Знакомство с афонскими впечатлениями Зайцева дает удачную возможность уяснить, что Святая Гора едва ли станет ближе и понятнее для человека, подходящего к Афону с заготовленными мерками ощущений и чувств. Непонятой, возможно, останется и книга о ней Бориса Зайцева, приехавшего на Святую Гору с искренним намерением именно разглядеть и расслышать невидимое и неслышное извне, чему свидетельством – оставленные им тексты…

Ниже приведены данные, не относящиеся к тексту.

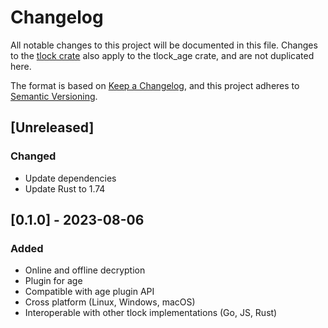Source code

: # Changelog

All notable changes to this project will be documented in this file. Changes to the [tlock crate](../tlock/CHANGELOG.md) also apply to the tlock_age crate, and are not duplicated here.

The format is based on [Keep a Changelog](https://keepachangelog.com/en/1.0.0/), and this project adheres to [Semantic Versioning](https://semver.org/spec/v2.0.0.html).

## [Unreleased]

### Changed

- Update dependencies
- Update Rust to 1.74

## [0.1.0] - 2023-08-06

### Added

- Online and offline decryption
- Plugin for age
- Compatible with age plugin API
- Cross platform (Linux, Windows, macOS)
- Interoperable with other tlock implementations (Go, JS, Rust)
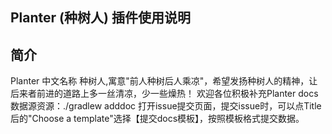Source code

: ## Planter (种树人) 插件使用说明
## 简介
   Planter 中文名称 种树人,寓意"前人种树后人乘凉"，希望发扬种树人的精神，让后来者前进的道路上多一丝清凉，少一些燥热！
   欢迎各位积极补充Planter docs 数据源资源：./gradlew adddoc  打开issue提交页面，提交issue时，可以点Title后的"Choose a template"选择【提交docs模板】，按照模板格式提交数据。
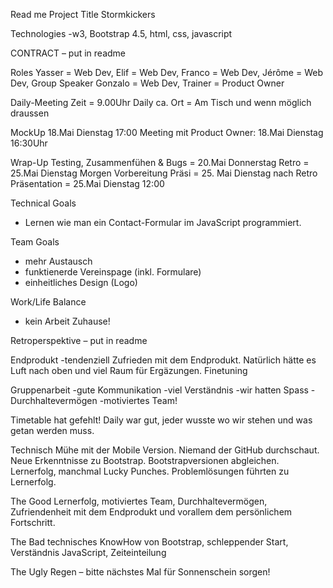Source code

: Read me 
Project Title
Stormkickers

Technologies
-w3, Bootstrap 4.5, html, css, javascript




CONTRACT – put in readme

Roles
Yasser = Web Dev, 
Elif = Web Dev, 
Franco = Web Dev, 
Jérôme = Web Dev, Group Speaker
Gonzalo = Web Dev, 
Trainer = Product Owner

Daily-Meeting
Zeit = 9.00Uhr Daily ca.
Ort = Am Tisch und wenn möglich draussen

MockUp 
18.Mai Dienstag 17:00
Meeting mit Product Owner: 18.Mai Dienstag 16:30Uhr

Wrap-Up
Testing, Zusammenfühen & Bugs = 20.Mai Donnerstag 
Retro = 25.Mai Dienstag Morgen
Vorbereitung Präsi = 25. Mai Dienstag nach Retro
Präsentation = 25.Mai Dienstag 12:00

Technical Goals
- Lernen wie man ein Contact-Formular im JavaScript programmiert.

Team Goals
- mehr Austausch
- funktienerde Vereinspage (inkl. Formulare)
- einheitliches Design (Logo)

Work/Life Balance
- kein Arbeit Zuhause!



Retroperspektive – put in readme

Endprodukt
-tendenziell Zufrieden mit dem Endprodukt.
Natürlich hätte es Luft nach oben und viel Raum für Ergäzungen. Finetuning

Gruppenarbeit
-gute Kommunikation
-viel Verständnis
-wir hatten Spass
-Durchhaltevermögen
-motiviertes Team!

Timetable hat gefehlt! Daily war gut, jeder wusste wo wir stehen und was getan werden muss.

Technisch
Mühe mit der Mobile Version. Niemand der GitHub durchschaut. Neue Erkenntnisse zu Bootstrap. Bootstrapversionen abgleichen. Lernerfolg, manchmal Lucky Punches. Problemlösungen führten zu Lernerfolg.

The Good
Lernerfolg, motiviertes Team, Durchhaltevermögen, Zufriendenheit mit dem Endprodukt und vorallem dem persönlichem Fortschritt.

The Bad
technisches KnowHow von Bootstrap, schleppender Start, Verständnis JavaScript, Zeiteinteilung 

The Ugly
Regen – bitte nächstes Mal für Sonnenschein sorgen! 
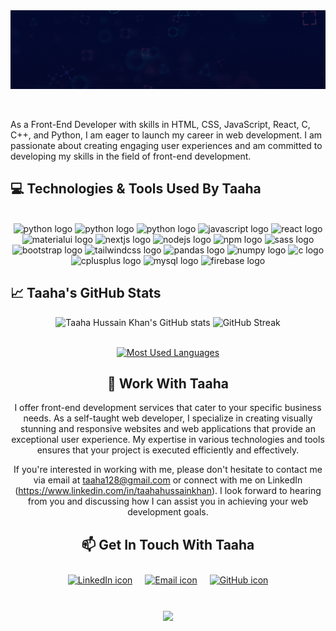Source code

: 
<div style="display: flex; justify-content: center; align-items: center;">
 <img src="https://github.com/taahahussainkhan/taahahussainkhan/blob/main/Banner.gif"/>
<!--   <div style="flex: 1;">
    <h2>Hey there, It's Me Taaha! 👋</h2>
    <div style="flex: 1;"> -->
<!-- <div align="center">
  <img height="350" src="https://camo.githubusercontent.com/62da68eb62b1e5f175f7d1f0191dd89a653d7908feb22d37d4a0ab07365d6791/68747470733a2f2f6d656469612e67697068792e636f6d2f6d656469612f4d3967624264396e6244724f5475314d71782f67697068792e676966"  />
</div> -->
<!--      <div align="center" style="display:block;">
    <img width="100px" alt="Programming Languages" src="https://user-images.githubusercontent.com/78341798/194531121-47b0119a-ce00-439d-b586-125f86acb098.png"/> 
</div> -->
  </div>
  <br><br>
    <p>As a Front-End Developer with skills in HTML, CSS, JavaScript, React, C, C++, and Python, I am eager to launch my career in web development. I am passionate about creating engaging user experiences and am committed to developing my skills in the field of front-end development.</p>
    
  </div>
  
</div>


## 💻 Technologies & Tools Used By Taaha

<br> 
 
<div align="center">
 <img src="https://cdn.jsdelivr.net/gh/devicons/devicon/icons/python/python-original.svg" height="50" width="50" alt="python logo"  />
 <img src="https://cdn.jsdelivr.net/gh/devicons/devicon/icons/python/django-original.svg" height="50" width="50" alt="python logo"  />
 <img src="https://cdn.jsdelivr.net/gh/devicons/devicon/icons/python/flask-original.svg" height="50" width="50" alt="python logo"  />
  <img src="https://cdn.jsdelivr.net/gh/devicons/devicon/icons/javascript/javascript-plain.svg" height="50" width="50" alt="javascript logo"  />
  <img src="https://cdn.jsdelivr.net/gh/devicons/devicon/icons/react/react-original.svg" height="50" width="50" alt="react logo"  />
  <img src="https://cdn.jsdelivr.net/gh/devicons/devicon/icons/materialui/materialui-original.svg" height="50" width="50" alt="materialui logo"  />
  <img src="https://cdn.jsdelivr.net/gh/devicons/devicon/icons/nextjs/nextjs-original.svg" height="50" width="50" alt="nextjs logo"  />
  <img src="https://cdn.jsdelivr.net/gh/devicons/devicon/icons/nodejs/nodejs-original.svg" height="50" width="50" alt="nodejs logo"  />
  <img src="https://cdn.jsdelivr.net/gh/devicons/devicon/icons/npm/npm-original-wordmark.svg" height="50" width="50" alt="npm logo"  />
  <img src="https://cdn.jsdelivr.net/gh/devicons/devicon/icons/sass/sass-original.svg" height="50" width="50" alt="sass logo"  />
  <img src="https://cdn.jsdelivr.net/gh/devicons/devicon/icons/bootstrap/bootstrap-original.svg" height="50" width="50" alt="bootstrap logo"  />
  <img src="https://cdn.jsdelivr.net/gh/devicons/devicon/icons/tailwindcss/tailwindcss-plain.svg" height="50" width="50" alt="tailwindcss logo"  />
   <img src="https://cdn.jsdelivr.net/gh/devicons/devicon/icons/pandas/pandas-original.svg" height="50" width="50" alt="pandas logo"  />
  <img src="https://cdn.jsdelivr.net/gh/devicons/devicon/icons/numpy/numpy-original.svg" height="50" width="50" alt="numpy logo"  />
  <img src="https://cdn.jsdelivr.net/gh/devicons/devicon/icons/c/c-original.svg" height="50" width="50" alt="c logo"  />
  <img src="https://cdn.jsdelivr.net/gh/devicons/devicon/icons/cplusplus/cplusplus-original.svg" height="50" width="50" alt="cplusplus logo"  />
  <img src="https://cdn.jsdelivr.net/gh/devicons/devicon/icons/mysql/mysql-original-wordmark.svg" height="50" width="50" alt="mysql logo"  />
  <img src="https://cdn.jsdelivr.net/gh/devicons/devicon/icons/firebase/firebase-plain-wordmark.svg" height="50" width="50" alt="firebase logo"  />
</div>

## 📈 Taaha's GitHub Stats

<div class="stats" align="center">

<!--![Taaha Hussain Khan's GitHub stats](https://github-readme-stats.vercel.app/api?username=taahahussainkhan&count_private=true&theme=algolia&border_radius=20)-->
 
![Taaha Hussain Khan's GitHub stats](https://github-readme-stats.vercel.app/api?username=taahahussainkhan&theme=algolia&border_radius=20)
![GitHub Streak](https://streak-stats.demolab.com?user=taahahussainkhan&count_private=true&theme=algolia&border_radius=20)
 <br>
 <br>
 
[![Most Used Languages](https://github-readme-stats.vercel.app/api/top-langs/?username=taahahussainkhan&size_weight=0.5&count_weight=0.5&theme=algolia&border_radius=20)](https://github.com/anuraghazra/github-readme-stats)        
 
 <!--[![Most Used Languages](https://github-readme-stats.vercel.app/api/top-langs/?username=taahahussainkhan&count_private=true&size_weight=0.5&count_weight=0.5&theme=algolia&border_radius=20)](https://github.com/anuraghazra/github-readme-stats) -->
<!--  End Stats Cards --> 

## 💼 Work With Taaha

I offer front-end development services that cater to your specific business needs. As a self-taught web developer, I specialize in creating visually stunning and responsive websites and web applications that provide an exceptional user experience. My expertise in various technologies and tools ensures that your project is executed efficiently and effectively.

If you're interested in working with me, please don't hesitate to contact me via email at taaha128@gmail.com or connect with me on LinkedIn (https://www.linkedin.com/in/taahahussainkhan). I look forward to hearing from you and discussing how I can assist you in achieving your web development goals.


## 📫 Get In Touch With Taaha

<div style="display: flex; justify-content: center;">
  <a href="https://www.linkedin.com/in/taahahussainkhan/" style="margin: 10px;">
    <img src="https://img.icons8.com/ios-filled/50/0077b5/linkedin.png" alt="LinkedIn icon">
  </a>
  <a href="mailto:taaha128@gmail.com" style="margin: 10px;">
    <img src="https://img.icons8.com/ios-filled/50/0077b5/email.png" alt="Email icon">
  </a>
  <a href="https://github.com/taahahussainkhan" style="margin: 10px;">
    <img src="https://img.icons8.com/ios-filled/50/0077b5/github.png" alt="GitHub icon">
  </a>
</div>

<br>

![](https://komarev.com/ghpvc/?username=taahahussainkhan&color=green)
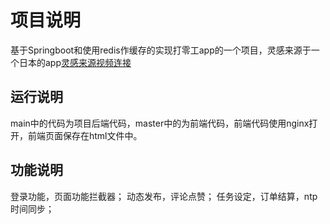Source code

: # 项目说明
基于Springboot和使用redis作缓存的实现打零工app的一个项目，灵感来源于一个日本的app[灵感来源视频连接](https://www.bilibili.com/video/BV1RP411v7j6/")
## 运行说明
main中的代码为项目后端代码，master中的为前端代码，前端代码使用nginx打开，前端页面保存在html文件中。
## 功能说明
登录功能，页面功能拦截器；
动态发布，评论点赞；
任务设定，订单结算，ntp时间同步；
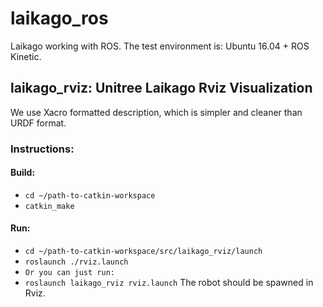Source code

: # laikago_ros
Laikago working with ROS. The test environment is: Ubuntu 16.04 + ROS Kinetic.

## laikago_rviz: Unitree Laikago Rviz Visualization

We use Xacro formatted description, which is simpler and cleaner than URDF format.
### Instructions:
#### Build:
* `cd ~/path-to-catkin-workspace`
* `catkin_make`
#### Run:
* `cd ~/path-to-catkin-workspace/src/laikago_rviz/launch`
* `roslaunch ./rviz.launch`
* `Or you can just run:`
* `roslaunch laikago_rviz rviz.launch`
The robot should be spawned in Rviz.
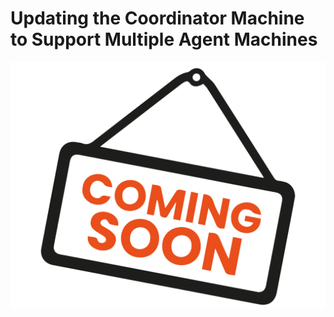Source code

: # Updating the Coordinator Machine to Support Multiple Agent Machines

![Coming Soon](../images/coming-soon.png)
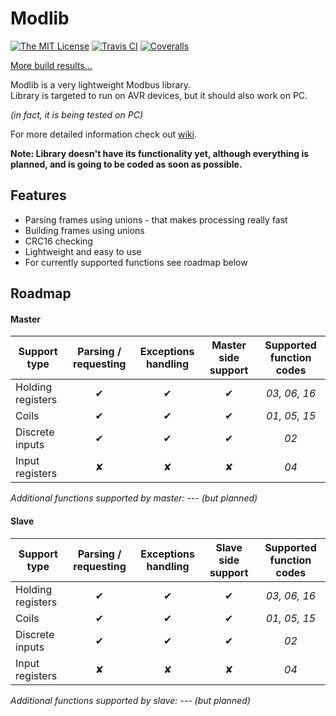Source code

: # Modlib
[![The MIT License](https://img.shields.io/badge/license-MIT-orange.svg?style=flat-square)](http://opensource.org/licenses/MIT)
[![Travis CI](https://img.shields.io/travis/Jacajack/modlib.svg?style=flat-square)](https://travis-ci.org/Jacajack/modlib)
[![Coveralls](https://img.shields.io/coveralls/Jacajack/modlib.svg?style=flat-square)]()

[More build results...](https://github.com/Jacajack/modlib/wiki/Build-results-history)

Modlib is a very lightweight Modbus library.<br>
Library is targeted to run on AVR devices, but it should also work on PC.

*(in fact, it is being tested on PC)*


For more detailed information check out [wiki](https://github.com/Jacajack/modlib/wiki).

**Note: Library doesn't have its functionality yet, although everything is planned, and is going to be coded as soon as possible.**

## Features
- Parsing frames using unions - that makes processing really fast
- Building frames using unions
- CRC16 checking
- Lightweight and easy to use
- For currently supported functions see roadmap below

## Roadmap
#### Master
| Support type     | Parsing / requesting | Exceptions handling | Master side support | Supported function codes |
|------------------|:--------------------:|:-------------------:|:-------------------:|:------------------------:|
|Holding registers | &#10004;             | &#10004;            | &#10004;            |*03, 06, 16*              |
|Coils             | &#10004;             | &#10004;            | &#10004;            |*01, 05, 15*              |
|Discrete inputs   | &#10004;             | &#10004;            | &#10004;            |*02*                      |
|Input registers   | &#10008;             | &#10008;            | &#10008;            |*04*                      |

*Additional functions supported by master: --- (but planned)*

#### Slave
| Support type     | Parsing / requesting | Exceptions handling | Slave side support | Supported function codes |
|------------------|:--------------------:|:-------------------:|:------------------:|:------------------------:|
|Holding registers | &#10004;             | &#10004;            | &#10004;           |*03, 06, 16*              |
|Coils             | &#10004;             | &#10004;            | &#10004;           |*01, 05, 15*              |
|Discrete inputs   | &#10004;             | &#10004;            | &#10004;           |*02*                      |
|Input registers   | &#10008;             | &#10008;            | &#10008;           |*04*                      |

*Additional functions supported by slave: --- (but planned)*
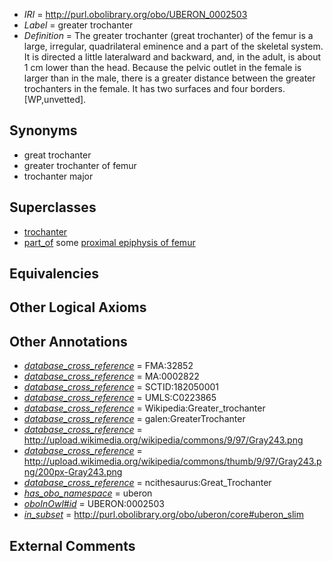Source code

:  * *IRI* = http://purl.obolibrary.org/obo/UBERON_0002503
 * *Label* = greater trochanter
 * *Definition* = The greater trochanter (great trochanter) of the femur is a large, irregular, quadrilateral eminence and a part of the skeletal system. It is directed a little lateralward and backward, and, in the adult, is about 1 cm lower than the head. Because the pelvic outlet in the female is larger than in the male, there is a greater distance between the greater trochanters in the female. It has two surfaces and four borders. [WP,unvetted].

## Synonyms

 * great trochanter
 * greater trochanter of femur
 * trochanter major

## Superclasses

 * [trochanter](../../UBERON/80/UBERON_0000980.md)
 * [part_of](../../BFO/50/BFO_0000050.md) some [proximal epiphysis of femur](../../UBERON/12/UBERON_0004412.md)

## Equivalencies


## Other Logical Axioms


## Other Annotations

 * *[database_cross_reference](../../ef/oboInOwl#hasDbXref.md)* = FMA:32852
 * *[database_cross_reference](../../ef/oboInOwl#hasDbXref.md)* = MA:0002822
 * *[database_cross_reference](../../ef/oboInOwl#hasDbXref.md)* = SCTID:182050001
 * *[database_cross_reference](../../ef/oboInOwl#hasDbXref.md)* = UMLS:C0223865
 * *[database_cross_reference](../../ef/oboInOwl#hasDbXref.md)* = Wikipedia:Greater_trochanter
 * *[database_cross_reference](../../ef/oboInOwl#hasDbXref.md)* = galen:GreaterTrochanter
 * *[database_cross_reference](../../ef/oboInOwl#hasDbXref.md)* = http://upload.wikimedia.org/wikipedia/commons/9/97/Gray243.png
 * *[database_cross_reference](../../ef/oboInOwl#hasDbXref.md)* = http://upload.wikimedia.org/wikipedia/commons/thumb/9/97/Gray243.png/200px-Gray243.png
 * *[database_cross_reference](../../ef/oboInOwl#hasDbXref.md)* = ncithesaurus:Great_Trochanter
 * *[has_obo_namespace](../../ce/oboInOwl#hasOBONamespace.md)* = uberon
 * *[oboInOwl#id](../../id/oboInOwl#id.md)* = UBERON:0002503
 * *[in_subset](../../et/oboInOwl#inSubset.md)* = http://purl.obolibrary.org/obo/uberon/core#uberon_slim

## External Comments


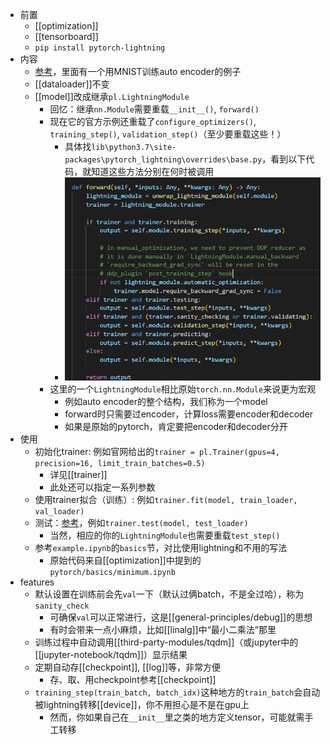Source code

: - 前置
  - [[optimization]]
  - [[tensorboard]]
  - `pip install pytorch-lightning`
- 内容
  - [参考](https://www.pytorchlightning.ai/)，里面有一个用MNIST训练auto encoder的例子
  - [[dataloader]]不变
  - [[model]]改成继承`pl.LightningModule`
    - 回忆：继承`nn.Module`需要重载`__init__()`, `forward()`
    - 现在它的官方示例还重载了`configure_optimizers()`, `training_step()`, `validation_step()`（至少要重载这些！）
      - 具体找`lib\python3.7\site-packages\pytorch_lightning\overrides\base.py`，看到以下代码，就知道这些方法分别在何时被调用
      - ![](lightning-module-methods.png)
    - 这里的一个`LightningModule`相比原始`torch.nn.Module`来说更为宏观
      - 例如auto encoder的整个结构，我们称为一个model
      - forward时只需要过encoder，计算loss需要encoder和decoder
      - 如果是原始的pytorch，肯定要把encoder和decoder分开
- 使用
  - 初始化trainer: 例如官网给出的`trainer = pl.Trainer(gpus=4, precision=16, limit_train_batches=0.5)`
    - 详见[[trainer]]
    - 此处还可以指定一系列参数
  - 使用trainer拟合（训练）: 例如`trainer.fit(model, train_loader, val_loader)`
  - 测试：[参考](https://pytorch-lightning.readthedocs.io/en/latest/common/evaluation_basic.html#add-a-test-loop)，例如`trainer.test(model, test_loader)`
    - 当然，相应的你的`LightningModule`也需要重载`test_step()`
  - 参考`example.ipynb`的`basics`节，对比使用lightning和不用的写法
    - 原始代码来自[[optimization]]中提到的`pytorch/basics/minimum.ipynb`
- features
  - 默认设置在训练前会先`val`一下（默认过俩batch，不是全过哈），称为`sanity_check`
    - 可确保`val`可以正常进行，这是[[general-principles/debug]]的思想
    - 有时会带来一点小麻烦，比如[[linalg]]中“最小二乘法”那里
  - 训练过程中自动调用[[third-party-modules/tqdm]]（或jupyter中的[[jupyter-notebook/tqdm]]）显示结果
  - 定期自动存[[checkpoint]], [[log]]等，非常方便
    - 存、取、用checkpoint参考[[checkpoint]]
  - `training_step(train_batch, batch_idx)`这种地方的`train_batch`会自动被lightning转移[[device]]，你不用担心是不是在gpu上
    - 然而，你如果自己在`__init__`里之类的地方定义tensor，可能就需手工转移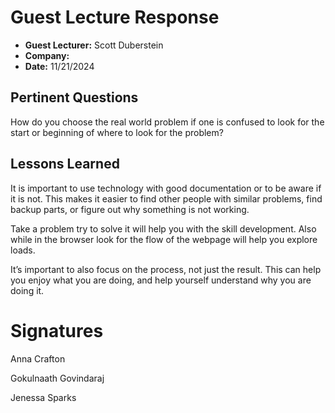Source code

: # Guest Lecture Response
* **Guest Lecturer:** Scott Duberstein
* **Company:** 
* **Date:** 11/21/2024

## Pertinent Questions
How do you choose the real world problem if one is confused to look for the start or beginning of where to look for the problem?

## Lessons Learned

It is important to use technology with good documentation or to be aware if it is not. This makes it easier to find other people with similar problems, find backup parts, or figure out why something is not working. 

Take a problem try to solve it will help you with the skill development. Also while in the browser look for the flow of the webpage will help you explore loads.

It’s important to also focus on the process, not just the result. This can help you enjoy what you are doing, and help yourself understand why you are doing it. 

# Signatures
Anna Crafton

Gokulnaath Govindaraj

Jenessa Sparks

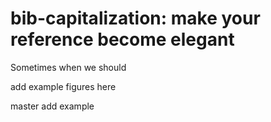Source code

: # bib-capitalization: make your reference become elegant

Sometimes when we should

add example figures here

master add example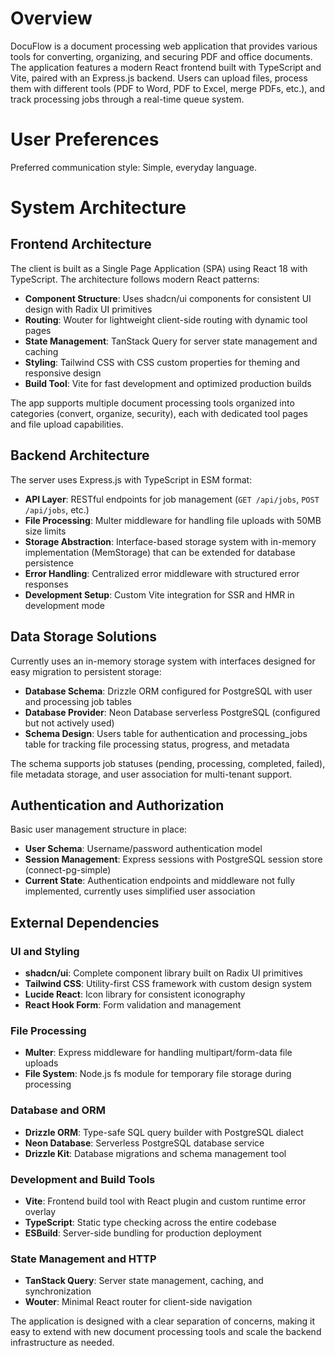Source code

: # Overview

DocuFlow is a document processing web application that provides various tools for converting, organizing, and securing PDF and office documents. The application features a modern React frontend built with TypeScript and Vite, paired with an Express.js backend. Users can upload files, process them with different tools (PDF to Word, PDF to Excel, merge PDFs, etc.), and track processing jobs through a real-time queue system.

# User Preferences

Preferred communication style: Simple, everyday language.

# System Architecture

## Frontend Architecture
The client is built as a Single Page Application (SPA) using React 18 with TypeScript. The architecture follows modern React patterns:

- **Component Structure**: Uses shadcn/ui components for consistent UI design with Radix UI primitives
- **Routing**: Wouter for lightweight client-side routing with dynamic tool pages
- **State Management**: TanStack Query for server state management and caching
- **Styling**: Tailwind CSS with CSS custom properties for theming and responsive design
- **Build Tool**: Vite for fast development and optimized production builds

The app supports multiple document processing tools organized into categories (convert, organize, security), each with dedicated tool pages and file upload capabilities.

## Backend Architecture
The server uses Express.js with TypeScript in ESM format:

- **API Layer**: RESTful endpoints for job management (`GET /api/jobs`, `POST /api/jobs`, etc.)
- **File Processing**: Multer middleware for handling file uploads with 50MB size limits
- **Storage Abstraction**: Interface-based storage system with in-memory implementation (MemStorage) that can be extended for database persistence
- **Error Handling**: Centralized error middleware with structured error responses
- **Development Setup**: Custom Vite integration for SSR and HMR in development mode

## Data Storage Solutions
Currently uses an in-memory storage system with interfaces designed for easy migration to persistent storage:

- **Database Schema**: Drizzle ORM configured for PostgreSQL with user and processing job tables
- **Database Provider**: Neon Database serverless PostgreSQL (configured but not actively used)
- **Schema Design**: Users table for authentication and processing_jobs table for tracking file processing status, progress, and metadata

The schema supports job statuses (pending, processing, completed, failed), file metadata storage, and user association for multi-tenant support.

## Authentication and Authorization
Basic user management structure in place:

- **User Schema**: Username/password authentication model
- **Session Management**: Express sessions with PostgreSQL session store (connect-pg-simple)
- **Current State**: Authentication endpoints and middleware not fully implemented, currently uses simplified user association

## External Dependencies

### UI and Styling
- **shadcn/ui**: Complete component library built on Radix UI primitives
- **Tailwind CSS**: Utility-first CSS framework with custom design system
- **Lucide React**: Icon library for consistent iconography
- **React Hook Form**: Form validation and management

### File Processing
- **Multer**: Express middleware for handling multipart/form-data file uploads
- **File System**: Node.js fs module for temporary file storage during processing

### Database and ORM
- **Drizzle ORM**: Type-safe SQL query builder with PostgreSQL dialect
- **Neon Database**: Serverless PostgreSQL database service
- **Drizzle Kit**: Database migrations and schema management tool

### Development and Build Tools
- **Vite**: Frontend build tool with React plugin and custom runtime error overlay
- **TypeScript**: Static type checking across the entire codebase
- **ESBuild**: Server-side bundling for production deployment

### State Management and HTTP
- **TanStack Query**: Server state management, caching, and synchronization
- **Wouter**: Minimal React router for client-side navigation

The application is designed with a clear separation of concerns, making it easy to extend with new document processing tools and scale the backend infrastructure as needed.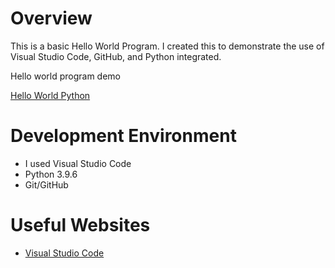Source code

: # Overview

This is a basic Hello World Program. I created this to demonstrate the use of Visual Studio Code, GitHub, and Python integrated. 

Hello world program demo

[Hello World Python](https://youtu.be/Gm9DGpHGAHQ)

# Development Environment

* I used Visual Studio Code
* Python 3.9.6
* Git/GitHub 

# Useful Websites

* [Visual Studio Code](https://code.visualstudio.com/docs/sourcecontrol/overview)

Ф. А. Степун присоединялся к мнению Зеньковского: «В нем две души: поклонник древней Эллады, он одновременно и исповедник византийского православия. Это творческое единодушие отнюдь не означает миросозерцательного двоедушия […] Зайцев действительно принес на Афон смиренную готовность принять, не рассуждая, открывшийся ему особый мир, но в то же время и зоркий взгляд, изощренный только что проплывшим перед ним волнующим образом Эллады и опытом давних итальянских странствий. […] До чего глубоко жило в Зайцеве это чувство свободы, доказывается тем, что свой „Афон“, с его широко открытым видом на древнюю Элладу, он писал после работы над житием Сергея Радонежского»112. «Это не могло быть написано в советских условиях, и, значит, это оправдывает долголетний отрыв от родной земли»113, – писал о книгах Зайцева близко знавший его журналист Яков Цвибак.
Возможно, Борис Константинович справедливо не относил книгу о Святой Горе к числу своих литературных достижений. Однако, может быть, именно ответственное стремление автора сказать современникам об увиденном, зафиксировать для будущего правду о современном ему состоянии русского монашества на одном из немногих сохранившихся островков традиционного русского мира понуждает Зайцева, который шел по литературному пути «с упорством верующего и мудреца»114, постоянно останавливаться, сдерживаться, не строить предположений, но лишь фиксировать, документально свидетельствовать увиденное.